#### About this task:
In the listing below, the line containing "(doit être unique)" marks the end; copy exactly every line from the first through that one.

···

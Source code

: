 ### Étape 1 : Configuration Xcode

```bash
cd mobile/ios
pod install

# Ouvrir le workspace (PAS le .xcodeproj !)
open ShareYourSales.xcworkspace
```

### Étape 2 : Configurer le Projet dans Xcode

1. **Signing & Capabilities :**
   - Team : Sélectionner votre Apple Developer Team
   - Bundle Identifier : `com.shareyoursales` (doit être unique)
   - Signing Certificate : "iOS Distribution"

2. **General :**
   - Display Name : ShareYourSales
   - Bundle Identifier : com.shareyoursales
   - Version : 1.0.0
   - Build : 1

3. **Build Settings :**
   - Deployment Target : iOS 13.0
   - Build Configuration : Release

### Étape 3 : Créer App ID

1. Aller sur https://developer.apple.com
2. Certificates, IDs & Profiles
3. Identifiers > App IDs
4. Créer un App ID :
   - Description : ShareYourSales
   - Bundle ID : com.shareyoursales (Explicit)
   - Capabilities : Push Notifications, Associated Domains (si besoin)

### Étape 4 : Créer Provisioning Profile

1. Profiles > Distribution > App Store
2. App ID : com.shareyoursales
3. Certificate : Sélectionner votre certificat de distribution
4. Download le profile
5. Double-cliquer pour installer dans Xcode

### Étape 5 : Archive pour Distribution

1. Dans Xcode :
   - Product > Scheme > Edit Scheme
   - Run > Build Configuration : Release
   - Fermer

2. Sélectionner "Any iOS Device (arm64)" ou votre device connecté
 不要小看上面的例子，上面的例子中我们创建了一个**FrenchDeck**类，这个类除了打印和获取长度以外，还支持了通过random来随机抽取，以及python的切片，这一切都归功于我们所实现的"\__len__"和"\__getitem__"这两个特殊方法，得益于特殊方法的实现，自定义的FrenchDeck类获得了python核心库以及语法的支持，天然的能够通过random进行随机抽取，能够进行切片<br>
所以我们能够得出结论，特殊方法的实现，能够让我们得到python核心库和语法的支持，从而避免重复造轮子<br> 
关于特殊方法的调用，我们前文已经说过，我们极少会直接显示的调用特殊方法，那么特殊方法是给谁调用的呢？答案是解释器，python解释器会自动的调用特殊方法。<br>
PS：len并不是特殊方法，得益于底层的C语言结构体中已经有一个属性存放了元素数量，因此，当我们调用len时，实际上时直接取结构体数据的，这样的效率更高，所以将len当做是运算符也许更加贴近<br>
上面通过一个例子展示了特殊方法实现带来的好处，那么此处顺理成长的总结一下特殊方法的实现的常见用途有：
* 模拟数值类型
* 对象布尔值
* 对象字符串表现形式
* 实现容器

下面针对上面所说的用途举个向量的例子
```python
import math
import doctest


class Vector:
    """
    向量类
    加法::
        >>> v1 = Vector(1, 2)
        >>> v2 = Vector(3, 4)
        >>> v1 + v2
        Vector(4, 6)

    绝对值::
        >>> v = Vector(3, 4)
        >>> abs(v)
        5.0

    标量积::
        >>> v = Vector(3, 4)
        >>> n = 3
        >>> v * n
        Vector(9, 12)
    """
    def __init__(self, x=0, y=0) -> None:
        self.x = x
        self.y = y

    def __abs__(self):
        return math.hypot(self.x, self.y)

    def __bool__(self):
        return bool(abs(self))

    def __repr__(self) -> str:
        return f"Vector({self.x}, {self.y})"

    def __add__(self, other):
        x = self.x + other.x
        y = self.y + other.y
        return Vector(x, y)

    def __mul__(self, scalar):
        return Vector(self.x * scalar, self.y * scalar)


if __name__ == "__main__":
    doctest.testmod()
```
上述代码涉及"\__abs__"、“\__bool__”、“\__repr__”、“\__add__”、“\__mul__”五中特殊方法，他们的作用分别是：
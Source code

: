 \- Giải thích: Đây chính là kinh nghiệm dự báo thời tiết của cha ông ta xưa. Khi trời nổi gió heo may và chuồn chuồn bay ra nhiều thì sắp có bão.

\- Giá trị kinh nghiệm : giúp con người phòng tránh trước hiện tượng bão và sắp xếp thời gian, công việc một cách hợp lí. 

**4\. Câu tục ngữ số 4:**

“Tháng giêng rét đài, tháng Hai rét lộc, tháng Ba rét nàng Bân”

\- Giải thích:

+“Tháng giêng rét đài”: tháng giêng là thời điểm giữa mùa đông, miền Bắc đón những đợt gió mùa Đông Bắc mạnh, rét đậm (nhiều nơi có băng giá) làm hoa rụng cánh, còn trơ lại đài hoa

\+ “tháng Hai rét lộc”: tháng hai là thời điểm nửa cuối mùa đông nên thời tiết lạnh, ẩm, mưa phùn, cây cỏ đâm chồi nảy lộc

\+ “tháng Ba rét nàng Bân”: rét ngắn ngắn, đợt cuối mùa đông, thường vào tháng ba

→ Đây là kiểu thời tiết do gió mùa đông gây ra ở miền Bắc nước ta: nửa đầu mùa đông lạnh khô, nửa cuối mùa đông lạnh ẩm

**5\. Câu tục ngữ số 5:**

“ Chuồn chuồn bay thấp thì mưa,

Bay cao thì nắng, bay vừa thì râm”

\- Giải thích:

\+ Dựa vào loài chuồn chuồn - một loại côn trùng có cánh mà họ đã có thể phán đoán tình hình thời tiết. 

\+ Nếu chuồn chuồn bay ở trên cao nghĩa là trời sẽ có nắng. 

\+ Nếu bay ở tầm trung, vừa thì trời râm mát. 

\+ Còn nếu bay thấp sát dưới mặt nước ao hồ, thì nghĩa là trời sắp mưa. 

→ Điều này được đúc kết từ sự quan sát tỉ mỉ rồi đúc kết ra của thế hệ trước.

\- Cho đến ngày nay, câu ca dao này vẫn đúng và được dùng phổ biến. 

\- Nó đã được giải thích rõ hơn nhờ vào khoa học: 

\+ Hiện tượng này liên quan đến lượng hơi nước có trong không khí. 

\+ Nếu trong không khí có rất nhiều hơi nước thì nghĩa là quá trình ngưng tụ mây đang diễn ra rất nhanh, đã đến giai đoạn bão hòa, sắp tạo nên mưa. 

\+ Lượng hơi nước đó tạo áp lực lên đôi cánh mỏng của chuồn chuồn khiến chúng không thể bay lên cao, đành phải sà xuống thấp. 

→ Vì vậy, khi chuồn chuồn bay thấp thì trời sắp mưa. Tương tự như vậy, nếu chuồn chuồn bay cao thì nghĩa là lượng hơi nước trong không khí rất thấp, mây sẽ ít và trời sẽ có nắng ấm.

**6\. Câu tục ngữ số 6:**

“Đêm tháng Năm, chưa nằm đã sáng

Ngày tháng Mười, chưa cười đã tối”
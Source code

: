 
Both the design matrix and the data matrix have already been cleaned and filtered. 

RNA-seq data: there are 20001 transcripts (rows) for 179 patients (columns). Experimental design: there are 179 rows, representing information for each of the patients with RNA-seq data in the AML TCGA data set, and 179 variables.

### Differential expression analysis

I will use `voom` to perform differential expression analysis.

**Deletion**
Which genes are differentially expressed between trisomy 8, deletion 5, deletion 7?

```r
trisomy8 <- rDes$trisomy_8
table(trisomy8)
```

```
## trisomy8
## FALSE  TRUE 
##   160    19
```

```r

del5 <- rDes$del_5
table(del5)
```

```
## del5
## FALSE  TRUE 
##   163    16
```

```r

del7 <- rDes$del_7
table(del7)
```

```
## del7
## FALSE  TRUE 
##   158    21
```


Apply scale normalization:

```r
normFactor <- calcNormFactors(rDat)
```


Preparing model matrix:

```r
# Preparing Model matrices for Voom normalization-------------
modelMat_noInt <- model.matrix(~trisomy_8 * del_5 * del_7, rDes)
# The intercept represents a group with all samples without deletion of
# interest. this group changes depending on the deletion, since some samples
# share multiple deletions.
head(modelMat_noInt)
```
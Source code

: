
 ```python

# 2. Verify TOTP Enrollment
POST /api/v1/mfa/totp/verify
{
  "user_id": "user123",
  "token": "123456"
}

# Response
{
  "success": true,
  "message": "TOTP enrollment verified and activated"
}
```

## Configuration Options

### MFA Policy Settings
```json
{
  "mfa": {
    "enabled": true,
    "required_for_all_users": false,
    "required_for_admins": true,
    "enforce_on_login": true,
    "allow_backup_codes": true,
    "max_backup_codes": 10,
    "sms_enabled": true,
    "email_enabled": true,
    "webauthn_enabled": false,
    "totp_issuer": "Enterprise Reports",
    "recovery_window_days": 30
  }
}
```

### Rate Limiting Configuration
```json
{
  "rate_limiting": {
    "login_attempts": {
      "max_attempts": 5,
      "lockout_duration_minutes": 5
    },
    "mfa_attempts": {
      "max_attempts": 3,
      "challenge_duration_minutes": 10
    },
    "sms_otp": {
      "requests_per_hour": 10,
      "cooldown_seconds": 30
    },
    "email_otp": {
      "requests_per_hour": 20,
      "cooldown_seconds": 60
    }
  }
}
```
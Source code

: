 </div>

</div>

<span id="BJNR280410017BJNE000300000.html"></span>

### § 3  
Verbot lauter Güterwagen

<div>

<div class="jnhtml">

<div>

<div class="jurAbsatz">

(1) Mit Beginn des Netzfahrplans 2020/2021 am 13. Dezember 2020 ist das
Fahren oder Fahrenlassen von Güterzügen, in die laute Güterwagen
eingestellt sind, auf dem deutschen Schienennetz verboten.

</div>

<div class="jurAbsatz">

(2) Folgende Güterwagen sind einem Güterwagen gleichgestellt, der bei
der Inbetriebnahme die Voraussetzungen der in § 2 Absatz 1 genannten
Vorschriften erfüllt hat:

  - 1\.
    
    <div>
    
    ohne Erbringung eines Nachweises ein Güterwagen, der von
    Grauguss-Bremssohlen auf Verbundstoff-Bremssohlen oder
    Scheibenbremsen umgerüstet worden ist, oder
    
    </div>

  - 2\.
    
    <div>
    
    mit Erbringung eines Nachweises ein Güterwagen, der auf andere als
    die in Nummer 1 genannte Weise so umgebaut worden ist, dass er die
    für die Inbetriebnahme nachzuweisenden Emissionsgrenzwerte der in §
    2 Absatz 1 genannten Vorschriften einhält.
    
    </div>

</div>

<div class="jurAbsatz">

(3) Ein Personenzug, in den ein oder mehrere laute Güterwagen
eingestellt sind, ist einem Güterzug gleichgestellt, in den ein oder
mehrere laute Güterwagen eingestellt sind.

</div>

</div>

···

#### Final answer:
Source code

: ### Étape 1 : Configuration Xcode

```bash
cd mobile/ios
pod install

# Ouvrir le workspace (PAS le .xcodeproj !)
open ShareYourSales.xcworkspace
```

### Étape 2 : Configurer le Projet dans Xcode

1. **Signing & Capabilities :**
   - Team : Sélectionner votre Apple Developer Team
   - Bundle Identifier : `com.shareyoursales` (doit être unique)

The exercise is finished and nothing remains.